I called for help, and an accented, but understandable, young man listened and advised me to change to the most recent Mac version. “Free, Ma’am,” he said. I punched a few keys, and sat for many minutes while the new thing, Sierra Whatever, was being installed. The next day I sat for three hours while another young man in the Philippines wandered around with his cursor in my computer. Word came back but my desktop was a foreign territory. My folders looked as if I had thrown them across the computer, willy-nilly. A list of “Help” items appeared for a short while, and somehow I erased it. I okayed a bill for $69.00 for something I cannot remember. I did not touch my Mac for a day, afraid what would crumble next.
In past weeks, in a spurt of creative energy, I had ordered four new pillows for our gray sofa, all patterned but all gray. I was going modern, mono-color, which was cheaper than buying a new sofa. They arrived separately, and I tore open the Fed Ex bags one at a time. Yes, they were all gray, but four different kinds of gray, none the right gray. “I guess maybe buyjng from catalogues is not the thing to do for pillows,” Don commented. “T-shirts, maybe, but not gray pillows.” He said this as he walked out the door with the last bundle to be returned to the Fed Ex store down the street. He was trying to be kind. I was tearing up with frustration and he was close to laughing.
But he brought home a pizza, half-baked, and said he’d heat it up. When the ten minutes were up, he opened the oven door, tried to slip something under the pie, and swore. The pizza had crumbled, like Szabos’ furniture, and was stuck onto three different very hot surfaces.
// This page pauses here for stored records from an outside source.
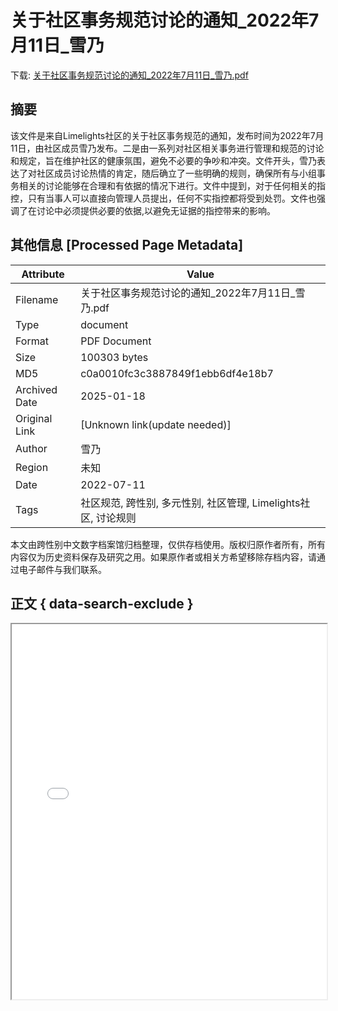 # 关于社区事务规范讨论的通知_2022年7月11日_雪乃

<!-- tcd_download_link -->
下载: [关于社区事务规范讨论的通知_2022年7月11日_雪乃.pdf](关于社区事务规范讨论的通知_2022年7月11日_雪乃.pdf)
<!-- tcd_download_link_end -->

## 摘要

<!-- tcd_abstract -->
该文件是来自Limelights社区的关于社区事务规范的通知，发布时间为2022年7月11日，由社区成员雪乃发布。二是由一系列对社区相关事务进行管理和规范的讨论和规定，旨在维护社区的健康氛围，避免不必要的争吵和冲突。文件开头，雪乃表达了对社区成员讨论热情的肯定，随后确立了一些明确的规则，确保所有与小组事务相关的讨论能够在合理和有依据的情况下进行。文件中提到，对于任何相关的指控，只有当事人可以直接向管理人员提出，任何不实指控都将受到处罚。文件也强调了在讨论中必须提供必要的依据,以避免无证据的指控带来的影响。

<!-- tcd_abstract_end -->

## 其他信息 [Processed Page Metadata]

| Attribute       | Value                                  |
|-----------------|----------------------------------------|
| Filename        | 关于社区事务规范讨论的通知_2022年7月11日_雪乃.pdf                             |
| Type            | document                                 |
| Format          | PDF Document                               |
| Size            | 100303 bytes                           |
| MD5             | c0a0010fc3c3887849f1ebb6df4e18b7                                  |
| Archived Date   | 2025-01-18                             |
| Original Link   | [Unknown link(update needed)]                         |
| Author          | 雪乃                               |
| Region          | 未知                               |
| Date            | 2022-07-11                                 |
| Tags            | 社区规范, 跨性别, 多元性别, 社区管理, Limelights社区, 讨论规则                                 |

本文由跨性别中文数字档案馆归档整理，仅供存档使用。版权归原作者所有，所有内容仅为历史资料保存及研究之用。如果原作者或相关方希望移除存档内容，请通过电子邮件与我们联系。

## 正文 { data-search-exclude }

<!-- tcd_main_text -->
<iframe src="../关于社区事务规范讨论的通知_2022年7月11日_雪乃.pdf" width="100%" height="600px">
    <p>无法显示PDF，请下载查看。</p>
</iframe>
<!-- tcd_main_text_end -->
This morning I tried using the cleaning button on the cheezy lumps in the oven, and fifteen minutes later the fire alarm beeped loudly and continuously until we opened windows and doors, which is not a good thing since we live in a condo with many neighbors within earshot and smellshot.
The smoke cleared. I went my revived computer, and two rejections for a novel I had hopes for waited for me. I don’t cry about rejections. I swear, a habit I blame on the pizza destroyer.
The doors to the terrace were still open and I went to close them, the furnace going crazy trying to get to 70 degrees in the 40-degree sunless afternoon that had crept in under the smoke. My winter pots with their black, dissolving geraniums cringed at me from their posts along the metal railing. But in each pot, spikes and flops of green peeked out above dirt still wet from the latest rain storm. My bulbs, forgotten for a year, hiding under dead geraniums and the roots of fermenting annuals, greeted me, were telling me that I needed to take courage, stop swearing, smile. And to send out more queries, like hopeful green leaves. “Spring is coming,” they assured me.